As the use of artificial intelligence becomes more widespread, the UNC Health system has increasingly developed and utilized AI technology that researchers, professors and medical professionals alike say could change the future of healthcare.
According to UNC Health Chief Information Officer Brent Lamm, UNC Health is an early adopter and pilot site for a variety of AI technologies.
Lamm said many of the tools UNC Hospitals uses primarily focus on increasing efficiency by recording and analyzing patient interaction, better scheduling patient visits, drafting end-of-shift documentation for nurses and handling other administrative tasks.
“We're being aggressive in our exploration of these capabilities,” Lamm said. “We're trying things and piloting and we want to do that, but we're doing it in a very safe and thoughtful way.”
Jessica Zègre-Hemsey, a nurse scientist and UNC School of Nursing professor with current research in emergency cardiac care, has been working with AI to develop strategies to supplement clinical decision-making in emergency cardiac care.
Zègre-Hemsey said working with cardiac arrest cases requires quick decision making about diagnoses and interventions.
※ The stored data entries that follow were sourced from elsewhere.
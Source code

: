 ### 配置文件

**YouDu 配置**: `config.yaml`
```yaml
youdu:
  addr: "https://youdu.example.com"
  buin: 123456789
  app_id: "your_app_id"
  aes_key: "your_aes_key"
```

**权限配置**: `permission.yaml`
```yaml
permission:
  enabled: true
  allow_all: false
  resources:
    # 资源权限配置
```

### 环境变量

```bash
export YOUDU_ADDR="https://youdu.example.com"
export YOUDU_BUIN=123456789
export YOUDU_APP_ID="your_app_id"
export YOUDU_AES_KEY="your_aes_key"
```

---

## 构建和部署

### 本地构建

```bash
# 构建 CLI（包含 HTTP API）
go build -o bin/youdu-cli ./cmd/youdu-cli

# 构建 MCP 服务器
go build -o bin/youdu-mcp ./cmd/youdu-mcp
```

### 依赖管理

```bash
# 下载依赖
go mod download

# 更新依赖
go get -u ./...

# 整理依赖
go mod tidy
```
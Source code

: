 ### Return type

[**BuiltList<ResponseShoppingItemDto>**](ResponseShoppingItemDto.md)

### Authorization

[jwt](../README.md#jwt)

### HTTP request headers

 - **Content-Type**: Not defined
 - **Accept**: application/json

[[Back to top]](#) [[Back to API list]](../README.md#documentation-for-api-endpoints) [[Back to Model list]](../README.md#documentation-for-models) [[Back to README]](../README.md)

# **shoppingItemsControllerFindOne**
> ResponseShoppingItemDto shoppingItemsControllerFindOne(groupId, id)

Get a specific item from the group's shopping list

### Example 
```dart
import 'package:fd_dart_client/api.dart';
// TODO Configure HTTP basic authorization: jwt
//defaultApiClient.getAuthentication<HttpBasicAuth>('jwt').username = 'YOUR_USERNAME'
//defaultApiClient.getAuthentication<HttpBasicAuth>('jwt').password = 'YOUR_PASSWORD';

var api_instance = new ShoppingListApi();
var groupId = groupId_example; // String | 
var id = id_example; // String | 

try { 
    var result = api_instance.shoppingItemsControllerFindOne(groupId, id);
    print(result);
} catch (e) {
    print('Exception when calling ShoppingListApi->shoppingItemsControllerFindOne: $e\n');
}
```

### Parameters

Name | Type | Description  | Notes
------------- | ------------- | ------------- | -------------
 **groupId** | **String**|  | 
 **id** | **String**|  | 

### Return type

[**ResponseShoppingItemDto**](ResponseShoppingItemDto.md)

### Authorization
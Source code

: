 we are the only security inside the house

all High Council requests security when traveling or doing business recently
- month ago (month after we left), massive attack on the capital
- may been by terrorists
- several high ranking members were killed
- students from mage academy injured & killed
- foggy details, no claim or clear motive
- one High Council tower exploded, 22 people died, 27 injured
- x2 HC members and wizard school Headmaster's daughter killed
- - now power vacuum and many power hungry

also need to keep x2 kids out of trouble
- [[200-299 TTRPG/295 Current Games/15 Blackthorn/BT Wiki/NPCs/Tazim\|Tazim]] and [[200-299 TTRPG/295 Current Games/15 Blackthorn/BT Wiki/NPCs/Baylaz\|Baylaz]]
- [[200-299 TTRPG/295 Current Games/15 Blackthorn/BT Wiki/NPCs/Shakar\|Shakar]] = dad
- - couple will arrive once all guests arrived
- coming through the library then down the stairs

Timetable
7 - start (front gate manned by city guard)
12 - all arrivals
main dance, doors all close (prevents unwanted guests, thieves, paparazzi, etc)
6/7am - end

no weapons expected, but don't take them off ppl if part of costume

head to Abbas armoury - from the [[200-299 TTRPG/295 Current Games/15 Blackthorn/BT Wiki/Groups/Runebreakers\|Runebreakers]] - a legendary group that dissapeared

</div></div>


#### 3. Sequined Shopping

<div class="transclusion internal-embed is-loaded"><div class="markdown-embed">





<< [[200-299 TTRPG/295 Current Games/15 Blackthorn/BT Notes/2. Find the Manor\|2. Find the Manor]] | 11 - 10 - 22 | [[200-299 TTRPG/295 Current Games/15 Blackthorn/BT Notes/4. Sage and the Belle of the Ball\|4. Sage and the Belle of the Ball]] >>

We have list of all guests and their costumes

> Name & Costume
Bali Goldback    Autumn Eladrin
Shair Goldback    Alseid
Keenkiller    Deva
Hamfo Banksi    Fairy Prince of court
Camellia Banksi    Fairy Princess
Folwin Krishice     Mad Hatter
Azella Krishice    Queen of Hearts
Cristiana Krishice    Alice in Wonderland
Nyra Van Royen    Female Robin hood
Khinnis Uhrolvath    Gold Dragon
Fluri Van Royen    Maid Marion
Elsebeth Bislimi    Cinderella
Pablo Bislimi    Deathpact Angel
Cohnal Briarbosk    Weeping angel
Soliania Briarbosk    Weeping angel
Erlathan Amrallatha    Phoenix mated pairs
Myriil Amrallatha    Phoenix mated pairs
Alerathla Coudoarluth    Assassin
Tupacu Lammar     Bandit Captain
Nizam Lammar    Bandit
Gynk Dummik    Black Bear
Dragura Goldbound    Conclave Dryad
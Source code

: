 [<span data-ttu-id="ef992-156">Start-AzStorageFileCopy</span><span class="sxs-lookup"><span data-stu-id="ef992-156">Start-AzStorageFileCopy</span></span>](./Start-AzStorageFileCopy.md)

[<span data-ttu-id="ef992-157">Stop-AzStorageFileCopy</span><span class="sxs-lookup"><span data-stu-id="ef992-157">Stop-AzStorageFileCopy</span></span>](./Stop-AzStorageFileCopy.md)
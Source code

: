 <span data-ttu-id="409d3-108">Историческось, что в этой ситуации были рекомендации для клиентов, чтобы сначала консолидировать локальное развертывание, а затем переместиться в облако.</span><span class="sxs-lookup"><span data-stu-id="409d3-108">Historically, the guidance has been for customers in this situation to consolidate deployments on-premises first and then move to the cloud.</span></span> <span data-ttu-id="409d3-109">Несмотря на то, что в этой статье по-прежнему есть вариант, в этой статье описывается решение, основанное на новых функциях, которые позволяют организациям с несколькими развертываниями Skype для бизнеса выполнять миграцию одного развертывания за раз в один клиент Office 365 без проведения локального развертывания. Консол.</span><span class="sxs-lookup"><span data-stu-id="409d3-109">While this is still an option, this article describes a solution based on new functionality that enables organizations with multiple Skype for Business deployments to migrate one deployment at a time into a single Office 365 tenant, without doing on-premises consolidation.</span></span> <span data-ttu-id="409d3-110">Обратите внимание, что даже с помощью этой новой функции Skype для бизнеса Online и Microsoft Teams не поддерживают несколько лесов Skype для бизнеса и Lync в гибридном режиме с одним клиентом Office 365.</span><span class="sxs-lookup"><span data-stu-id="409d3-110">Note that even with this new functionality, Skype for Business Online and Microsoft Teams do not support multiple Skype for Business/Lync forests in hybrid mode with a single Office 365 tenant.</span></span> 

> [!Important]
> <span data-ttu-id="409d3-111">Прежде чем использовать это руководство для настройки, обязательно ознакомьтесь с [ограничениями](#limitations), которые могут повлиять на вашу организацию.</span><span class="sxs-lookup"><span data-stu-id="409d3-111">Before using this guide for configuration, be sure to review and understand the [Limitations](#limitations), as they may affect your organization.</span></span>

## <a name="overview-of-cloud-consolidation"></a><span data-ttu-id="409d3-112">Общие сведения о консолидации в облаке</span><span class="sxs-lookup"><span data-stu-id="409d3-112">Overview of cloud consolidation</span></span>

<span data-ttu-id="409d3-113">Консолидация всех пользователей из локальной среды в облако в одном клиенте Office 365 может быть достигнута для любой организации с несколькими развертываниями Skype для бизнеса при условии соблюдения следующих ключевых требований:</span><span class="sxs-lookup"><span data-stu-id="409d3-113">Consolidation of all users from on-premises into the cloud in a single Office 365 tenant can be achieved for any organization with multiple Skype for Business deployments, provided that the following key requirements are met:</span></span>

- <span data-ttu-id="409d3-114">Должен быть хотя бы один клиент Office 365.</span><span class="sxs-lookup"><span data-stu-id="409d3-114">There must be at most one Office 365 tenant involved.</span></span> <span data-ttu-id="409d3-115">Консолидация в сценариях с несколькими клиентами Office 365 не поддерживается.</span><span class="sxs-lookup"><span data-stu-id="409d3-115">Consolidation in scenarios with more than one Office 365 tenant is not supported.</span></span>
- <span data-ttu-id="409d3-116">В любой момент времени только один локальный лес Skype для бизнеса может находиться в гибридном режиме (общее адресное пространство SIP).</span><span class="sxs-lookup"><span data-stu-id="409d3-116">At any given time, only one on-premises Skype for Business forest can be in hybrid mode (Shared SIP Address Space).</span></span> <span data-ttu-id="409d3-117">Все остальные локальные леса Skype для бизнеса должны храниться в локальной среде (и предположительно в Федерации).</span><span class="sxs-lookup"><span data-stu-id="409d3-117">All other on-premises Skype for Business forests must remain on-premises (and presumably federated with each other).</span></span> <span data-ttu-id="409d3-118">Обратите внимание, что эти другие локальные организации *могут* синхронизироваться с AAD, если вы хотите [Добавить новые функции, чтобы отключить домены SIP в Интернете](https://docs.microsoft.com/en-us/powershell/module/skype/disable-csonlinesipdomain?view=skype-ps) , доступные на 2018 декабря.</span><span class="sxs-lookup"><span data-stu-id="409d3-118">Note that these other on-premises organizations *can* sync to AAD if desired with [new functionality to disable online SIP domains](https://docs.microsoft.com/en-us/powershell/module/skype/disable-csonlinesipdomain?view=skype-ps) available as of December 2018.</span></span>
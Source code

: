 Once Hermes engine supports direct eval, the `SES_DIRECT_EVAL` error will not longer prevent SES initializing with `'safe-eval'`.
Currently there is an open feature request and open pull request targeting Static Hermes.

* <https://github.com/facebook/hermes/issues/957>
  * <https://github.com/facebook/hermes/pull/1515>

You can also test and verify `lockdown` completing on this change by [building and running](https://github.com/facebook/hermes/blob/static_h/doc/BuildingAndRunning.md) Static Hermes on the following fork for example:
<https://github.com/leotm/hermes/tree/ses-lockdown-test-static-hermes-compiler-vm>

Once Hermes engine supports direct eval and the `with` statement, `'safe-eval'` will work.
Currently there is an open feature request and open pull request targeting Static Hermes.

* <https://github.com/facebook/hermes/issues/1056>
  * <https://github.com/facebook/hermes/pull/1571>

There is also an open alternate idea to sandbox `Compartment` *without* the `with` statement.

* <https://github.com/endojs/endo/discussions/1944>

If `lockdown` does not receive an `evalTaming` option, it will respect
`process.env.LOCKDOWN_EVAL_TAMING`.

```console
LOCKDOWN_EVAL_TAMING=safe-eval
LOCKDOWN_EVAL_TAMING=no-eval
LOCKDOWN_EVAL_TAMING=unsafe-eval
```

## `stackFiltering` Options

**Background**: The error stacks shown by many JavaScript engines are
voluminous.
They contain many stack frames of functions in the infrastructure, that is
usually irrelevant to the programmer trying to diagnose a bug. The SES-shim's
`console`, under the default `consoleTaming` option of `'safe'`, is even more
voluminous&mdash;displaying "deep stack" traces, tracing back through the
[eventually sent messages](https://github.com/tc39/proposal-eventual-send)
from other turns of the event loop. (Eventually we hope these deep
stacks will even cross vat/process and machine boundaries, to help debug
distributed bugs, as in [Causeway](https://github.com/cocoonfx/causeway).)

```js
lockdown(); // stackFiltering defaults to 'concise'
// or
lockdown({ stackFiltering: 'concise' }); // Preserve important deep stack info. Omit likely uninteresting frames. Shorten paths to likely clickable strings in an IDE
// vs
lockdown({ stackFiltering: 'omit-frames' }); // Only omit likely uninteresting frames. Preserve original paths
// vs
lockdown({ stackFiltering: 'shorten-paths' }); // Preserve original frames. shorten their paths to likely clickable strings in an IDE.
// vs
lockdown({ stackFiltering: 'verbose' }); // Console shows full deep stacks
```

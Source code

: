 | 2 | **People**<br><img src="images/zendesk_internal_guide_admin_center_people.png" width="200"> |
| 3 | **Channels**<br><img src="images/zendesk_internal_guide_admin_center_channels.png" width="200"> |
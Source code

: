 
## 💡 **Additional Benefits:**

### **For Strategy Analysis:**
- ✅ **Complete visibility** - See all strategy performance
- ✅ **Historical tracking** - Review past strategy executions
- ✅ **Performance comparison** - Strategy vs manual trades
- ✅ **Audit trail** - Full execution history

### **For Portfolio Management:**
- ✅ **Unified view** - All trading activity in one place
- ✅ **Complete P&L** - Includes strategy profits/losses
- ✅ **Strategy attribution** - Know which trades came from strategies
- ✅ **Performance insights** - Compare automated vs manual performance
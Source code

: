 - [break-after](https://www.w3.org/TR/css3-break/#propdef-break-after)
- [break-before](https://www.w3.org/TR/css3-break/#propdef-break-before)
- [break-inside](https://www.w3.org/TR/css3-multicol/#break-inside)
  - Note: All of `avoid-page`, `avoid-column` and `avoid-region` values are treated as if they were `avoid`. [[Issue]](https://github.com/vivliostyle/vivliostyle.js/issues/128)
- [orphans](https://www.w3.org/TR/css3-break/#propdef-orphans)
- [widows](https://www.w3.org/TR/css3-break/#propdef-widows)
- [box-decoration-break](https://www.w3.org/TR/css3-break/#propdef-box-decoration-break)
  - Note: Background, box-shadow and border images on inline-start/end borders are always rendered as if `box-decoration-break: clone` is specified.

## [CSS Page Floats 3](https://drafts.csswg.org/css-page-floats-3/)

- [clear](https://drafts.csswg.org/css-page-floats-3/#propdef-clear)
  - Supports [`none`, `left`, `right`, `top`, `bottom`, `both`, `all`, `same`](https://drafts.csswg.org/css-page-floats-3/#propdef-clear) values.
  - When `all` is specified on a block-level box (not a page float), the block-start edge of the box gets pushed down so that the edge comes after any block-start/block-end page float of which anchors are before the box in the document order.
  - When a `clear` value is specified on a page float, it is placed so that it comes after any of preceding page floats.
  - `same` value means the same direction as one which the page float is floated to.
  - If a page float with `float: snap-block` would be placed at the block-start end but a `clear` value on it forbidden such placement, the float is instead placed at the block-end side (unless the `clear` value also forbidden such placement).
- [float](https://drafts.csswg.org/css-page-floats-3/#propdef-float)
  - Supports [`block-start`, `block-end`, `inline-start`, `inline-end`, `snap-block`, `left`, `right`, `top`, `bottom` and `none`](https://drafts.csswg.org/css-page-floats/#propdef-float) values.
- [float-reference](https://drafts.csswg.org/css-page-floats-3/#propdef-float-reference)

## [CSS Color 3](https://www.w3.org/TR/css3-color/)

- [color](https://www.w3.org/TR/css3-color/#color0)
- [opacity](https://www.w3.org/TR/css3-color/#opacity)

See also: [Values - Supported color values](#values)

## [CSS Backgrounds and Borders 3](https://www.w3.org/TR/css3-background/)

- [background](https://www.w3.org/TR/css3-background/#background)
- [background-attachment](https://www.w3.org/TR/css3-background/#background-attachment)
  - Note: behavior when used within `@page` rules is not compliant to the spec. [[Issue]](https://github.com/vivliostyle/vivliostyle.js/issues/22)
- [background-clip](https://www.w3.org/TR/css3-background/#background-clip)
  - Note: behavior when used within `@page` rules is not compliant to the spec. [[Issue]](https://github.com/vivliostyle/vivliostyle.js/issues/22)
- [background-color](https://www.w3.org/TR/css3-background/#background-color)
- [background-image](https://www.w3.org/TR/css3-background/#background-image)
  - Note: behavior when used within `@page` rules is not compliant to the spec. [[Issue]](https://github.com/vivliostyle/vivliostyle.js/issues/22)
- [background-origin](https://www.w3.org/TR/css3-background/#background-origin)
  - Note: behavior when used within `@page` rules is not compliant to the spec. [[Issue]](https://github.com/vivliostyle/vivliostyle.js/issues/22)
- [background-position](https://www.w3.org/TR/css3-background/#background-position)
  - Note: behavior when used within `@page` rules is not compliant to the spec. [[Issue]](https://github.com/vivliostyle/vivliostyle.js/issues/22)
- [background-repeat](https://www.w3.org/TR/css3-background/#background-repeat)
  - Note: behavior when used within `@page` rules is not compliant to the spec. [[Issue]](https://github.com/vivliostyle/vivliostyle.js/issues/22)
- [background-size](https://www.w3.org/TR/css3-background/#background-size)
She said AI technologies help medical staff by compiling multiple data points to create predictions of outcomes for patients when they reach the hospital and even after they are discharged.
“In the large landscape of healthcare, I do think the emergency setting is one of the specific areas that AI machine learning could most benefit, because it is a unique space where we're making really fast decisions with not always a lot of information or time,” Zègre-Hemsey said.
However, Research Director for Digital Health at the Duke-Margolis Institute for Health Policy Christina Silcox said privacy concerns, among other risks and hesitations, remain unclear because AI technology is still so new.
“It's [AI] tested with data, and a lot of our healthcare data is unrepresentative and potentially also includes systemic bias and other types of bias within the data itself,” Silcox said.